Siamo entrati nell’era dell’anti-ambizione
Le buzz-words (parole alla moda che compaiono ovunque in articoli e dibattiti) che hanno definito il mondo del lavoro negli ultimi due anni ne sono lo specchio, ma anche la sfera di cristallo. Il glossario, letto nella sua interezza, rivela che la hustle-culture (mindset orientato al successo lavorativo a discapito del resto) veramente una cosa del passato e siamo entrati nell’era dell’anti-ambizione.
The Great Rethink. Il ripensamento riguarda il rapporto con il lavoro: secondo un’indagine di Gartner il 65% dei lavoratori ha ripensato al peso che vuole dare al lavoro nelle loro vite, facendo desiderare al 62% un grande cambiamento. La presa di coscienza avvenuta durante la pandemia ha evidenziato che lo status quo non era per nulla soddisfacente e non rifletteva le priorità per molte persone. Le organizzazioni hanno risposto con giornate di smart-working e, all’estero, con offerte di lavori completamente remoti. L’appetito viene mangiando, quindi, probabilmente, è solo l’inizio.
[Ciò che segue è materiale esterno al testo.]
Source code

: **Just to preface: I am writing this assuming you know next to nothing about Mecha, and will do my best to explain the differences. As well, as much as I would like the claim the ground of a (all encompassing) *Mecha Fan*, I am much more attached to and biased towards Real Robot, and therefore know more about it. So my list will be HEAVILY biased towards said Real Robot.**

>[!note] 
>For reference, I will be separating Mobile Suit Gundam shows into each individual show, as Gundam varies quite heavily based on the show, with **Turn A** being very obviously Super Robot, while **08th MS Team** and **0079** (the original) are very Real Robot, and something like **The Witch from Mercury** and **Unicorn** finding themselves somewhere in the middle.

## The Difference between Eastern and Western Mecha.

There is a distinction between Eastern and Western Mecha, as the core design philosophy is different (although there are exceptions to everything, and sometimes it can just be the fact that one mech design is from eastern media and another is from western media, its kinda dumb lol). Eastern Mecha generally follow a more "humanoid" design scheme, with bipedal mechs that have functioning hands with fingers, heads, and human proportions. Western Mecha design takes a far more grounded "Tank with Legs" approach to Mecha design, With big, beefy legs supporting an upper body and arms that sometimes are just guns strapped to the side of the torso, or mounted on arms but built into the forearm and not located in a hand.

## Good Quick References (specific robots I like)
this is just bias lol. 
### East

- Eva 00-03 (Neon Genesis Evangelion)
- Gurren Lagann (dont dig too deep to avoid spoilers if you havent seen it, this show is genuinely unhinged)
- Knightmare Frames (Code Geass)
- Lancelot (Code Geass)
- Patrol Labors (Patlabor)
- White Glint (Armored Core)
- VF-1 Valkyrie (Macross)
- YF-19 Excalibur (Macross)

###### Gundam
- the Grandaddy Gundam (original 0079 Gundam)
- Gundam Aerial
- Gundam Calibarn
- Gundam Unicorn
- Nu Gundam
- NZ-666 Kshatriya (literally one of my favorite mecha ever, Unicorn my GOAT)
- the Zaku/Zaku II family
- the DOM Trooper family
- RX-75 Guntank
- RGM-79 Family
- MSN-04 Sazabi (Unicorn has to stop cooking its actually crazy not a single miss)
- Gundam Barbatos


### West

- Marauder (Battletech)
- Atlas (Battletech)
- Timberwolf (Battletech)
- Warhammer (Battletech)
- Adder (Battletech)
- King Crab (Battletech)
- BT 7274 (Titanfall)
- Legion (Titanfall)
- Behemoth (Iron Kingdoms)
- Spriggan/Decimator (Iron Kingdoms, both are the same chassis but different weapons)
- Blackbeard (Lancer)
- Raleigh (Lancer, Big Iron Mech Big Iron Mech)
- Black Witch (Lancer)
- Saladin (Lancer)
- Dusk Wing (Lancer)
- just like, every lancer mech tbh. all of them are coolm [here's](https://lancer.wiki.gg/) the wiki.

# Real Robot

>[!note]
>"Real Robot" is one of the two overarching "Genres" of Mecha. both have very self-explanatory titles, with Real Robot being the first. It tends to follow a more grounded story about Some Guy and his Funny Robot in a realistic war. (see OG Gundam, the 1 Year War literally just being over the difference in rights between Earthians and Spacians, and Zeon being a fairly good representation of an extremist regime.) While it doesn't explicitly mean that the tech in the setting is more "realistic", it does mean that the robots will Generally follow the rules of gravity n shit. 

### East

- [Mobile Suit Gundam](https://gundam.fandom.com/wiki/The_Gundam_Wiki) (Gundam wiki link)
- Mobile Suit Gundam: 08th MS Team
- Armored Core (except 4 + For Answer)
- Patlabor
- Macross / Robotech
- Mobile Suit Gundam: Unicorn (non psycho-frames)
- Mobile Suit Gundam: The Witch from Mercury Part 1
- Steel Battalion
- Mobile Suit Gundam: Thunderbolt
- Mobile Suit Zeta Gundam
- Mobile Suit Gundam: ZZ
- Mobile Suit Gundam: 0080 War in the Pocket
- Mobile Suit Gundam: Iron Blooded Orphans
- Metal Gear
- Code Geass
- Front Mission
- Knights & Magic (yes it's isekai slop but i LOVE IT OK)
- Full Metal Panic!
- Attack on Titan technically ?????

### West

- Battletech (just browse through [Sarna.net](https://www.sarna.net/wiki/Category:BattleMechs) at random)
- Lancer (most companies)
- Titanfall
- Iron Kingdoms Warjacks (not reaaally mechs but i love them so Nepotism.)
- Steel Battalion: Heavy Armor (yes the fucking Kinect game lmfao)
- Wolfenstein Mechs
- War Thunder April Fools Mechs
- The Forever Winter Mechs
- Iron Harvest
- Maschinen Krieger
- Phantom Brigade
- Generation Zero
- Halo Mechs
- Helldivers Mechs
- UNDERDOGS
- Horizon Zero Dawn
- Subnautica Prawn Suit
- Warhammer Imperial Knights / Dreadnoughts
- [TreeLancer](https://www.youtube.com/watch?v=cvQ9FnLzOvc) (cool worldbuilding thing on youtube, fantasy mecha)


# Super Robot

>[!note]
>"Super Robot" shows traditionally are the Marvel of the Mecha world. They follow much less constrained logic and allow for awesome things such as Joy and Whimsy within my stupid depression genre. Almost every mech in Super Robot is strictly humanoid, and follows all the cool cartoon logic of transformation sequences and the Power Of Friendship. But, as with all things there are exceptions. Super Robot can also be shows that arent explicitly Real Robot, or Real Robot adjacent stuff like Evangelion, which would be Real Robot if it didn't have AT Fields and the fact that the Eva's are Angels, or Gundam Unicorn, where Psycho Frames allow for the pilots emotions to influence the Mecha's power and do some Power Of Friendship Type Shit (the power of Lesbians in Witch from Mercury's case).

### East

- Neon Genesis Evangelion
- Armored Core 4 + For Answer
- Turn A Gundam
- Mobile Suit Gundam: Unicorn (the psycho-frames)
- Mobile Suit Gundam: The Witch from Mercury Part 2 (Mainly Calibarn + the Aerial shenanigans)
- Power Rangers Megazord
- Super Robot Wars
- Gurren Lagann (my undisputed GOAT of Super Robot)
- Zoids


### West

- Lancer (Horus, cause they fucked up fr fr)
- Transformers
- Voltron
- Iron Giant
The Great Resignation. Le grandi dimissioni sono iniziate nel periodo pandemico, momento ideale per riflettere grazie al tempo liberatosi e all’interruzione delle routine. Dato che il fenomeno ha riguardato importanti numeri di lavoratori contemporaneamente, ha spostato i rapporti di potere esistenti.
The Great Reshuffle. Non tutti i dimissionari hanno cercato lavoro nello stesso settore, come di solito avveniva in passato, secondo un’indagine di McKinsey, la metà ha cambiato anche settore (è addirittura diventato di uso comune il termine industry-hopping) alla ricerca di un lavoro con un maggiore senso di scopo, cioè di una missione in cui si potessero identificare. Molte organizzazioni la cui mission non si presta naturalmente, stanno facendo salti mortali per soddisfare i purpose-seekers, per esempio supportando iniziative ad impatto sociale.
The Great Disengagement. L’engagement delle risorse è ai minimi, precisamente al 21% secondo Gallup, impattando negativamente il clima e facendo perdere produttività (si stima che un risorsa non ingaggiata abbia per l’organizzazione un costo pari al 18% della propria retribuzione).
Quiet Quitting. Nel video di TikTok che ha divulgato il termine, viene spiegato così: “Non lasci il tuo lavoro, lasci l’idea di fare di più e meglio sul lavoro”. Molti di coloro che, pur scontenti, per varie ragioni, non hanno cambiato lavoro, andando ad alimentare la Great Resignation e il Great Reshuffle, hanno optato per fare il minimo indispensabile (espressioni mantra: “Vivo per il weekend,” “Guardo l’orologio” “il mio lavoro è solo il mio stipendio”).
The Great Breakup. Con questa locuzione ci si riferisce alle donne leader che, in numeri senza precedenti, lasciano le loro posizioni per un miglior equilibrio vita-lavoro e, se appartengono al mondo corporate, anche per organizzazioni con un reale impegno per l’inclusione. Casi-bandiera: Jacinda Ardern, ex-premier neo-zelandese e Nicola Sturgeon, ex-premier scozzese (anche se nel caso dei politici le ragioni sono spesso più complesse).
Una nota di colore, che forse riassume tutto: il Time riporta che un corso dal titolo “Imparare a non fare niente” è il più gettonato dagli studenti di un college.
In conclusione: i segnali abbondano e ci dicono che bisogna ripensare alle leve motivazionali e alle employee value proposition, resistendo alla tentazione di interventi puramente “cosmetici” perché abbiamo visto che i lavoratori fanno sul serio.